There’s a line on the Harringay-demos collection about “selling their album to a couple of freaks in Spain”, which they seem to get quite seriously now, heading for Madrid to record, taking their friend and Rev-Ola head honcho Joe Foster, to pull the knobs for them, which he did great!

Though they seemed perfect to me, some of the tracks from the mentioned demos-album were given the new treatment here, like Sunday Wheeling which takes the Hollies onto an Americana sike-seeing tour and the same-band-inspired melody is given a “dodgy” kind of a summery pop feel in I Don’t Need The Sunshine.

Others with Harringay origins are the sunshiny mid-‘60s folk-rock of Deep Six, the vintage power-popin’ muster of Between Here And Beyond and Emporium Days.

You’re My Head brings back the essence of the early ‘70s Who-ray rawk, complete with Entwistling monster bass lines and Moon-the-loon-rhythmic-swoon, Hey Mary is a Raspberry-flavoured Brian Wilson-reminiscing, while Wrong Things Right could’ve been by a band confronting The Wonders in That Thing You Do, but it seems to me that there would be a change in the main band role in that case.

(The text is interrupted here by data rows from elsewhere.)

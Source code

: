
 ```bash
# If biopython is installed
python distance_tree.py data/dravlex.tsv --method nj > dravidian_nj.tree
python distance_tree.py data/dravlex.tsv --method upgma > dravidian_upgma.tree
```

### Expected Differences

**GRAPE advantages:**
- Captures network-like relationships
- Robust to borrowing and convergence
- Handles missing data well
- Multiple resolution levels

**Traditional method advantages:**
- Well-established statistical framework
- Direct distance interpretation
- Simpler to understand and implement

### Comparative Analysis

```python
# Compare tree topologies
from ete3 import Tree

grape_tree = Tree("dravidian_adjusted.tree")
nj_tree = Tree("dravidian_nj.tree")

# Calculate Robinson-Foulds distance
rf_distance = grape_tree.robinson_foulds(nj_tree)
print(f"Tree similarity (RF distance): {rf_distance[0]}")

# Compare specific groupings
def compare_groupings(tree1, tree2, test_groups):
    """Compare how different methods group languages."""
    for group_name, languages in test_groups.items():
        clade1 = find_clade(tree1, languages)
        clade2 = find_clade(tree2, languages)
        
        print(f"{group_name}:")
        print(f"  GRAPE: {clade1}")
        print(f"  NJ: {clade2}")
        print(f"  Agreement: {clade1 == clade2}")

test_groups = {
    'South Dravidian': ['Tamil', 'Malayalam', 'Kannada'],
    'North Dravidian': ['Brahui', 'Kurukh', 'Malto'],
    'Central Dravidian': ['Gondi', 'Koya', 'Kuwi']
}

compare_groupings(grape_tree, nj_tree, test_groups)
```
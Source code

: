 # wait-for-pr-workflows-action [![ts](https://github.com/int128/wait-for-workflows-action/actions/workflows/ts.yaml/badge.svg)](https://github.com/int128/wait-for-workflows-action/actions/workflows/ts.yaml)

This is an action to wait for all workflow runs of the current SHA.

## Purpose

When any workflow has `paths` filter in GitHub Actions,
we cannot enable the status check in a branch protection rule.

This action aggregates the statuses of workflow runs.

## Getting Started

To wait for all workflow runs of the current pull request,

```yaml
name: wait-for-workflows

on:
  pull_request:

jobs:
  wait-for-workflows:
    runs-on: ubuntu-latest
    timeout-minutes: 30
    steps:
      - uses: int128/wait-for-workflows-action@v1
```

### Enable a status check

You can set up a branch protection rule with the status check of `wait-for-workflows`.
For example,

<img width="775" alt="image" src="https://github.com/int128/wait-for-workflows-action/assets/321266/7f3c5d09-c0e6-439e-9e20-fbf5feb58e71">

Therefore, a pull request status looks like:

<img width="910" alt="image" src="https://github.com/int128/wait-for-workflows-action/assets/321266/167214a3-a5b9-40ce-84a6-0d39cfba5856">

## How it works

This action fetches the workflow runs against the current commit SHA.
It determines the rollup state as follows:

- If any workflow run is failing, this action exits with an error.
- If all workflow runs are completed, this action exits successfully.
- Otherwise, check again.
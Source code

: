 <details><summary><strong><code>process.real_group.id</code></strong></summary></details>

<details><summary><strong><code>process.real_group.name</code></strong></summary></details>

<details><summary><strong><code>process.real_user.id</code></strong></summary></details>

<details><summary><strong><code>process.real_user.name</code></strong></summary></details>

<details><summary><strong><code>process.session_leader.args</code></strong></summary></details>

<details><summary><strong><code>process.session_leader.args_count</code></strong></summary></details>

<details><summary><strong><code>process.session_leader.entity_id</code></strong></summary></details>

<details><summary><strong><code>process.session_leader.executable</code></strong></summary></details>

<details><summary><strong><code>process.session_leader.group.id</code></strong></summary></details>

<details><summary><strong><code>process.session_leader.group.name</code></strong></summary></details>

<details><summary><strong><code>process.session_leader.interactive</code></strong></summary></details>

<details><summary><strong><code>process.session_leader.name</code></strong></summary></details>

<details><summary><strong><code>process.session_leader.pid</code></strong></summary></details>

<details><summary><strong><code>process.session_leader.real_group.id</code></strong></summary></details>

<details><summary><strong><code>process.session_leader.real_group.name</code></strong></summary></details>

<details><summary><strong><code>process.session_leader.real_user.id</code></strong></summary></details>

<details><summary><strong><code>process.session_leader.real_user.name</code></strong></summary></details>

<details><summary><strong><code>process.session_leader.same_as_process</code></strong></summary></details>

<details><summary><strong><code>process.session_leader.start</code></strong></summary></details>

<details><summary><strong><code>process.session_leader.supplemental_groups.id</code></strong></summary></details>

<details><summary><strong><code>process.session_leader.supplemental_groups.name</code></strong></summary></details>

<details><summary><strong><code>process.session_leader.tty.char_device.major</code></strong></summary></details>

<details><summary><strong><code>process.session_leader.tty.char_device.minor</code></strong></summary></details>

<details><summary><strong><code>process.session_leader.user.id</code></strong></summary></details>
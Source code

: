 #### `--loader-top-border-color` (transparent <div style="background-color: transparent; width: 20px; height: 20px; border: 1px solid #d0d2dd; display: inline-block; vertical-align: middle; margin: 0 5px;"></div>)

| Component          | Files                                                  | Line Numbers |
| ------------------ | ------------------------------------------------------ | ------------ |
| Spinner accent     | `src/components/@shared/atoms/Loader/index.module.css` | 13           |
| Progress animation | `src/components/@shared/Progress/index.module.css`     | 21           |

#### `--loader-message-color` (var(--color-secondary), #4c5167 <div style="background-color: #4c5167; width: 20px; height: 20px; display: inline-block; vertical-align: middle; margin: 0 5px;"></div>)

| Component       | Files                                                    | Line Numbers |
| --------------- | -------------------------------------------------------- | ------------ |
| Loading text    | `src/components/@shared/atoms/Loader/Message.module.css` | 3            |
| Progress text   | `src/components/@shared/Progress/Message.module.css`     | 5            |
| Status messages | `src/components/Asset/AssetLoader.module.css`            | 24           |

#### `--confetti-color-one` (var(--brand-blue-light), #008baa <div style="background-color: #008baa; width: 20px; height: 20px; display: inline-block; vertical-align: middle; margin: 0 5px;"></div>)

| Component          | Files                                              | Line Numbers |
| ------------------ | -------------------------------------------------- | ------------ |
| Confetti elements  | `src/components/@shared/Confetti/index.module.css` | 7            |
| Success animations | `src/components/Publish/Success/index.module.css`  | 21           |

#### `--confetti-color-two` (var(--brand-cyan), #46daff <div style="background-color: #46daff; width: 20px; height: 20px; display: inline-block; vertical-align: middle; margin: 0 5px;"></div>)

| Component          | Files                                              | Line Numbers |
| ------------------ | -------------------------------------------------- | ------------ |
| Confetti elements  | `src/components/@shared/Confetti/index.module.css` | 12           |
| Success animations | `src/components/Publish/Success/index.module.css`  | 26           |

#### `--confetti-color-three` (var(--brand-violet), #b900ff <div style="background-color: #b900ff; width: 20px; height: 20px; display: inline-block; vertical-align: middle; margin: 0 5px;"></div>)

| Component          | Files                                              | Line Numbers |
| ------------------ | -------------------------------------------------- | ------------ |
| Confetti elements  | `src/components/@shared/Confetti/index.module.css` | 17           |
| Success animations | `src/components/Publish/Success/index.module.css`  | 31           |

Mock Orange Innocence is the Monkees at their heaviest, New Day Way offers some Mersey Move-ments, I Got The Rain even throws in some funky rhythms, with harmonies all over the place and Litmus Paper Suit, featuring Andy Morten’s only vocal performance, delivers a Gene Clark-like country-ish melancholy.

A perfect companion to this one is What People Did Before TV, the Bronco’s compilation, just released on Rev-Ola. So, grab ‘em both, turn off your TV, turn on the stereo, sit under an oak tree and bite an apple!!!